In the beginning of September, AMD has shared its latest plans with representatives of Moscow IT mass media.

The official part was conducted by Pierre Brunswick, Regional Vice-Director (marketing and sales in CIS, Eastern Europe, and Turkey). Judging from how often he attends press events, he has settled in Moscow. By the way, such a high position for an employee responsible for "our" region is an indirect but objective sign that AMD holds these parts as a strategically important region.

The main task for marketing specialists from AMD today is certainly to show that the company is alive and evolving despite the launch of a competing product with a better architecture. That company is not going to give up its share of the market as well as to slow down its growth rate. There are lots of economic and technological reasons for it, as we found out in the course of the presentation.

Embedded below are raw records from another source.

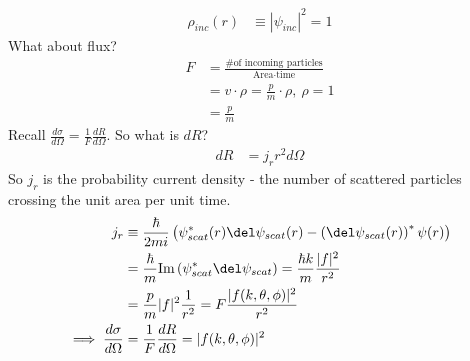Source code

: \documentclass[a4paper, 11pt, normalem]{report}
\begin{document}
\begin{align}
    \rho_{inc}(r) &\equiv |\psi_{inc}|^2 = 1
\end{align}
What about flux?
\begin{align}
    F &= \frac{\text{\# of incoming particles}}{\text{Area}\cdot\text{time}} \\ 
      &= v\cdot\rho = \frac{p}{m}\cdot\rho,~ \rho = 1 \\
      &= \frac{p}{m}
\end{align}
Recall $\frac{d\sigma}{d\Omega} = \frac{1}{F}\frac{dR}{d\Omega}$. So what is $dR$?
\begin{align}
    dR &= j_r r^2 d\Omega
\end{align}
So $j_r$ is the probability current density - the number of scattered particles crossing the unit area per unit time.
\begin{align}
    j_r &\equiv \frac{\hbar}{2mi}\left(\psi^*_{scat}(r)\del\psi_{scat}(r) - \left(\del\psi_{scat}(r)\right)^*\psi(r)\right) \\
        &= \frac{\hbar}{m}\text{Im}\left(\psi^*_{scat}\del\psi_{scat}\right) = \frac{\hbar k}{m}\frac{|f|^2}{r^2} \\
        &= \frac{p}{m} |f|^2\frac{1}{r^2} = F\frac{|f(k,\theta,\phi)|^2}{r^2} \\
    \implies \frac{d\sigma}{d\Omega} &= \frac{1}{F}\frac{dR}{d\Omega} = |f(k,\theta,\phi)|^2
\end{align}
\end{document}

Of course, securing positions on the conservative server market is one of the key achievements for the last three years.

Dell's choice of AMD processors is also important as it attracts another large customer (especially considering that the share of Dell AMD-based computers may reach 50%). But this long-awaited event is even more important as a political example for the wavering. Interestingly, IBM started introducing Opteron processors into the server line at the same time. For some reasons that are no longer relevant, the old technological partner of AMD had been loyal to Intel in the sector of multi-processor servers.

Much less anticipated (frankly speaking — absolutely unexpected!) summer event — the initiated merger with ATI, also plays its political role. Although we'll have to wait for the joint operation to take effect on characteristics of end products. As for now, we can see only a counterproductive consequence — no support for CrossFire in the 965-series chipsets from Intel. The first engineering samples of motherboards on this chipset supported this technology. There were some bugs to fix, but the company refused to resort to ATI's help "just in case".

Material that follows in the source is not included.